(Beginning of Material provided)

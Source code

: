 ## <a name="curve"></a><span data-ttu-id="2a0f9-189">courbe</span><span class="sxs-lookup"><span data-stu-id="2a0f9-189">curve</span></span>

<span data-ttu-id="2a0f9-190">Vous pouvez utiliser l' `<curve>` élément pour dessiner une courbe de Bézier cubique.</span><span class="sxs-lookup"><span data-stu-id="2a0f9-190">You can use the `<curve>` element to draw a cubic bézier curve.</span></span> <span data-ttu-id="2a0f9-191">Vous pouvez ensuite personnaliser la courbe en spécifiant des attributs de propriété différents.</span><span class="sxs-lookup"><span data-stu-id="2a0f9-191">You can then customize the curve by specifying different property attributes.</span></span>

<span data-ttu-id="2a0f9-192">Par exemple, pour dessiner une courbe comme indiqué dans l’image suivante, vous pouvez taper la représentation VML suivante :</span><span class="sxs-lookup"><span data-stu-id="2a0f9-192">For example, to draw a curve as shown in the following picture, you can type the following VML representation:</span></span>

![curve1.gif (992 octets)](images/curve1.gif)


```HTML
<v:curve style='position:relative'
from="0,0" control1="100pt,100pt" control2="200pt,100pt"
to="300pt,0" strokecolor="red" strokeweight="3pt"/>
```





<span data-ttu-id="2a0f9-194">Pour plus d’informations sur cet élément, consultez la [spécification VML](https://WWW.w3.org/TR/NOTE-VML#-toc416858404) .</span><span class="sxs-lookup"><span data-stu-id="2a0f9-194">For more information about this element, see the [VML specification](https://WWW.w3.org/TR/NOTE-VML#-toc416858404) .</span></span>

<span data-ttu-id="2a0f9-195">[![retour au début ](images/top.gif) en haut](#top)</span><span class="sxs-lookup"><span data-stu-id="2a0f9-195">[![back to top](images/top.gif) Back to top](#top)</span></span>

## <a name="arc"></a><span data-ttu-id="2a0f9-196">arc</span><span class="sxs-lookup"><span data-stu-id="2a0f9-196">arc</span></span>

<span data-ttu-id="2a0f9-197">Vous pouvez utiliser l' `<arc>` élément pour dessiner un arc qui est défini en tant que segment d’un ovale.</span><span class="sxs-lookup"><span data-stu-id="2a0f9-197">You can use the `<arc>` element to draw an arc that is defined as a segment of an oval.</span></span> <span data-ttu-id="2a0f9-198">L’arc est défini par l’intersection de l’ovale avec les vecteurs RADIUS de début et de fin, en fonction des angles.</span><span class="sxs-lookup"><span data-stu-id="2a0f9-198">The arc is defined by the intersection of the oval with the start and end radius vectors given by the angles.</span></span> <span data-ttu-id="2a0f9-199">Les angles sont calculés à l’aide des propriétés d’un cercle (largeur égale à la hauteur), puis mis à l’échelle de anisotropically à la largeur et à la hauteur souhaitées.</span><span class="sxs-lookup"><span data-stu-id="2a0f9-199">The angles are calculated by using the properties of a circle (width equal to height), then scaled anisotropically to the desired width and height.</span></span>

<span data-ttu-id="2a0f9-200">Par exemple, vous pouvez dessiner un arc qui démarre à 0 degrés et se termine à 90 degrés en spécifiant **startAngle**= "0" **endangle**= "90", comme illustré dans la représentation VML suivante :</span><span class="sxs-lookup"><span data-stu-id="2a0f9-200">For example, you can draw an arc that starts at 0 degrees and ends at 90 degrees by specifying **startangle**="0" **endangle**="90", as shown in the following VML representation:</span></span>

(End of Material provided)

#### Task to complete:
All that is wanted is the stretch of lines above from the one containing "type the following VML representation:</span></span>" through the one containing "Back to top](#top)</span></span>", duplicated exactly.

#### Problem solution:
<span data-ttu-id="2a0f9-192">Par exemple, pour dessiner une courbe comme indiqué dans l’image suivante, vous pouvez taper la représentation VML suivante :</span><span class="sxs-lookup"><span data-stu-id="2a0f9-192">For example, to draw a curve as shown in the following picture, you can type the following VML representation:</span></span>

![curve1.gif (992 octets)](images/curve1.gif)


```HTML
<v:curve style='position:relative'
from="0,0" control1="100pt,100pt" control2="200pt,100pt"
to="300pt,0" strokecolor="red" strokeweight="3pt"/>
```





<span data-ttu-id="2a0f9-194">Pour plus d’informations sur cet élément, consultez la [spécification VML](https://WWW.w3.org/TR/NOTE-VML#-toc416858404) .</span><span class="sxs-lookup"><span data-stu-id="2a0f9-194">For more information about this element, see the [VML specification](https://WWW.w3.org/TR/NOTE-VML#-toc416858404) .</span></span>

<span data-ttu-id="2a0f9-195">[![retour au début ](images/top.gif) en haut](#top)</span><span class="sxs-lookup"><span data-stu-id="2a0f9-195">[![back to top](images/top.gif) Back to top](#top)</span></span>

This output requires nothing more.